La consecuencia más inmediata, después de la guerra, fue la pérdida de vidas humanas. Se calculan en torno a las 150.000 las víctimas de las represiones de uno y otro bando, y otras tantas en el frente; lo que eleva el número de muertos por encima del medio millón. Al margen de las pérdidas humanas por fallecimiento, desde el punto de vista social la consecuencia más importante fue el exilio de más de medio millón de españoles. Es cierto que muchos de ellos volvieron a la Península en los meses que siguieron al final de la Guerra Civil. Sin embargo, por temor a la represión franquista, algo más de 150.000 continuaron viviendo en el extranjero. Además, tanto la población que había desarrollado actividades políticas en grupos de izquierdas como sus familiares, fueron estigmatizados por el bando vencedor.
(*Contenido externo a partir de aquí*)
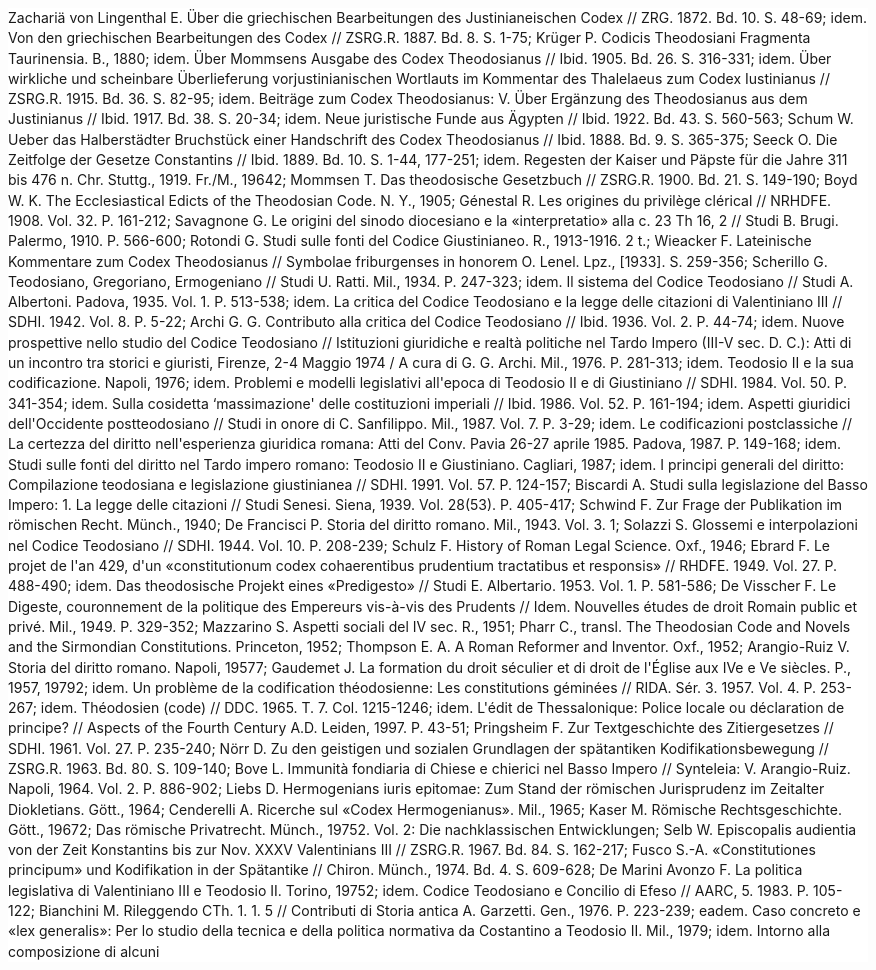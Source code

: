 Zachariä von Lingenthal E. Über die griechischen Bearbeitungen des Justinianeischen Codex // ZRG. 1872. Bd. 10. S. 48-69; idem. Von den griechischen Bearbeitungen des Codex // ZSRG.R. 1887. Bd. 8. S. 1-75; Krüger P. Codicis Theodosiani Fragmenta Taurinensia. B., 1880; idem. Über Mommsens Ausgabe des Codex Theodosianus // Ibid. 1905. Bd. 26. S. 316-331; idem. Über wirkliche und scheinbare Überlieferung vorjustinianischen Wortlauts im Kommentar des Thalelaeus zum Codex Iustinianus // ZSRG.R. 1915. Bd. 36. S. 82-95; idem. Beiträge zum Codex Theodosianus: V. Über Ergänzung des Theodosianus aus dem Justinianus // Ibid. 1917. Bd. 38. S. 20-34; idem. Neue juristische Funde aus Ägypten // Ibid. 1922. Bd. 43. S. 560-563; Schum W. Ueber das Halberstädter Bruchstück einer Handschrift des Codex Theodosianus // Ibid. 1888. Bd. 9. S. 365-375; Seeck O. Die Zeitfolge der Gesetze Constantins // Ibid. 1889. Bd. 10. S. 1-44, 177-251; idem. Regesten der Kaiser und Päpste für die Jahre 311 bis 476 n. Chr. Stuttg., 1919. Fr./M., 19642; Mommsen T. Das theodosische Gesetzbuch // ZSRG.R. 1900. Bd. 21. S. 149-190; Boyd W. K. The Ecclesiastical Edicts of the Theodosian Code. N. Y., 1905; Génestal R. Les origines du privilège clérical // NRHDFE. 1908. Vol. 32. P. 161-212; Savagnone G. Le origini del sinodo diocesiano e la «interpretatio» alla c. 23 Th 16, 2 // Studi B. Brugi. Palermo, 1910. P. 566-600; Rotondi G. Studi sulle fonti del Codice Giustinianeo. R., 1913-1916. 2 t.; Wieacker F. Lateinische Kommentare zum Codex Theodosianus // Symbolae friburgenses in honorem O. Lenel. Lpz., [1933]. S. 259-356; Scherillo G. Teodosiano, Gregoriano, Ermogeniano // Studi U. Ratti. Mil., 1934. P. 247-323; idem. Il sistema del Codice Teodosiano // Studi A. Albertoni. Padova, 1935. Vol. 1. P. 513-538; idem. La critica del Codice Teodosiano e la legge delle citazioni di Valentiniano III // SDHI. 1942. Vol. 8. P. 5-22; Archi G. G. Contributo alla critica del Codice Teodosiano // Ibid. 1936. Vol. 2. P. 44-74; idem. Nuove prospettive nello studio del Codice Teodosiano // Istituzioni giuridiche e realtà politiche nel Tardo Impero (III-V sec. D. C.): Atti di un incontro tra storici e giuristi, Firenze, 2-4 Maggio 1974 / A cura di G. G. Archi. Mil., 1976. P. 281-313; idem. Teodosio II e la sua codificazione. Napoli, 1976; idem. Problemi e modelli legislativi all'epoca di Teodosio II e di Giustiniano // SDHI. 1984. Vol. 50. P. 341-354; idem. Sulla cosidetta ‘massimazione' delle costituzioni imperiali // Ibid. 1986. Vol. 52. P. 161-194; idem. Aspetti giuridici dell'Occidente postteodosiano // Studi in onore di C. Sanfilippo. Mil., 1987. Vol. 7. P. 3-29; idem. Le codificazioni postclassiche // La certezza del diritto nell'esperienza giuridica romana: Atti del Conv. Pavia 26-27 aprile 1985. Padova, 1987. P. 149-168; idem. Studi sulle fonti del diritto nel Tardo impero romano: Teodosio II e Giustiniano. Cagliari, 1987; idem. I principi generali del diritto: Compilazione teodosiana e legislazione giustinianea // SDHI. 1991. Vol. 57. P. 124-157; Biscardi A. Studi sulla legislazione del Basso Impero: 1. La legge delle citazioni // Studi Senesi. Siena, 1939. Vol. 28(53). P. 405-417; Schwind F. Zur Frage der Publikation im römischen Recht. Münch., 1940; De Francisci P. Storia del diritto romano. Mil., 1943. Vol. 3. 1; Solazzi S. Glossemi e interpolazioni nel Codice Teodosiano // SDHI. 1944. Vol. 10. P. 208-239; Schulz F. History of Roman Legal Science. Oxf., 1946; Ebrard F. Le projet de l'an 429, d'un «constitutionum codex cohaerentibus prudentium tractatibus et responsis» // RHDFE. 1949. Vol. 27. P. 488-490; idem. Das theodosische Projekt eines «Predigesto» // Studi E. Albertario. 1953. Vol. 1. P. 581-586; De Visscher F. Le Digeste, couronnement de la politique des Empereurs vis-à-vis des Prudents // Idem. Nouvelles études de droit Romain public et privé. Mil., 1949. P. 329-352; Mazzarino S. Aspetti sociali del IV sec. R., 1951; Pharr C., transl. The Theodosian Code and Novels and the Sirmondian Constitutions. Princeton, 1952; Thompson E. A. A Roman Reformer and Inventor. Oxf., 1952; Arangio-Ruiz V. Storia del diritto romano. Napoli, 19577; Gaudemet J. La formation du droit séculier et di droit de l'Église aux IVe e Ve siècles. P., 1957, 19792; idem. Un problème de la codification théodosienne: Les constitutions géminées // RIDA. Sér. 3. 1957. Vol. 4. P. 253-267; idem. Théodosien (code) // DDC. 1965. T. 7. Col. 1215-1246; idem. L'édit de Thessalonique: Police locale ou déclaration de principe? // Aspects of the Fourth Century A.D. Leiden, 1997. P. 43-51; Pringsheim F. Zur Textgeschichte des Zitiergesetzes // SDHI. 1961. Vol. 27. P. 235-240; Nörr D. Zu den geistigen und sozialen Grundlagen der spätantiken Kodifikationsbewegung // ZSRG.R. 1963. Bd. 80. S. 109-140; Bove L. Immunità fondiaria di Chiese e chierici nel Basso Impero // Synteleia: V. Arangio-Ruiz. Napoli, 1964. Vol. 2. P. 886-902; Liebs D. Hermogenians iuris epitomae: Zum Stand der römischen Jurisprudenz im Zeitalter Diokletians. Gött., 1964; Cenderelli A. Ricerche sul «Codex Hermogenianus». Mil., 1965; Kaser M. Römische Rechtsgeschichte. Gött., 19672; Das römische Privatrecht. Münch., 19752. Vol. 2: Die nachklassischen Entwicklungen; Selb W. Episcopalis audientia von der Zeit Konstantins bis zur Nov. XXXV Valentinians III // ZSRG.R. 1967. Bd. 84. S. 162-217; Fusco S.-A. «Constitutiones principum» und Kodifikation in der Spätantike // Chiron. Münch., 1974. Bd. 4. S. 609-628; De Marini Avonzo F. La politica legislativa di Valentiniano III e Teodosio II. Torino, 19752; idem. Codice Teodosiano e Concilio di Efeso // AARC, 5. 1983. P. 105-122; Bianchini M. Rileggendo CTh. 1. 1. 5 // Contributi di Storia antica A. Garzetti. Gen., 1976. P. 223-239; eadem. Caso concreto e «lex generalis»: Per lo studio della tecnica e della politica normativa da Costantino a Teodosio II. Mil., 1979; idem. Intorno alla composizione di alcuni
En cuanto a las pérdidas materiales, España retrocedió al nivel de renta de 1914. No en vano, la riqueza nacional se vio reducida en un 15% y la deuda pública ascendía a 20.000 millones de dólares. El conflicto afectó de manera especial a las comunicaciones, especialmente ferroviarias. Además, en torno a quinientas mil viviendas fueron destruidas total o parcialmente, a lo que se ha de añadir los desperfectos causados en escuelas, hospitales, universidades, edificios administrativos… Como consecuencia de los bombardeos y de las citadas pérdidas humanas la producción industrial se vio reducida en un tercio y se perdieron 225.000 toneladas en marina mercante. Esto se debió también, en gran medida, a la falta de materias primas y a las carencias energéticas. Por último, en el campo de la agricultura, la producción descendió cerca de un 25%, lo que afectó a la subsistencia durante la guerra y los primeros años de la postguerra; y, en esa misma línea, se ha de situar la reducción de la cabaña ganadera a la mitad.

Además, el inicio de la II Guerra Mundial impedirá que España mantenga unas relaciones comerciales normales, sin duda necesarias para su reconstrucción. Tanto el conflicto, como el aislamiento de posguerra llevarán al régimen español a emprender un nacionalismo económico basado en la autarquía.

Compara la evolución política y la situación económica de los dos bandos durante la guerra


OCTOGÉSIMO QUINTO ESTÁNDAR DEL TEMARIO QUE, DE ACUERDO CON LO ESTIPULADO POR LA CONSEJERÍA DE EDUCACIÓN DE CASTILLA Y LEÓN, PODRÁ SER OBJETO DE EXAMEN EN LA EBAU, ANTIGUA SELECTIVIDAD.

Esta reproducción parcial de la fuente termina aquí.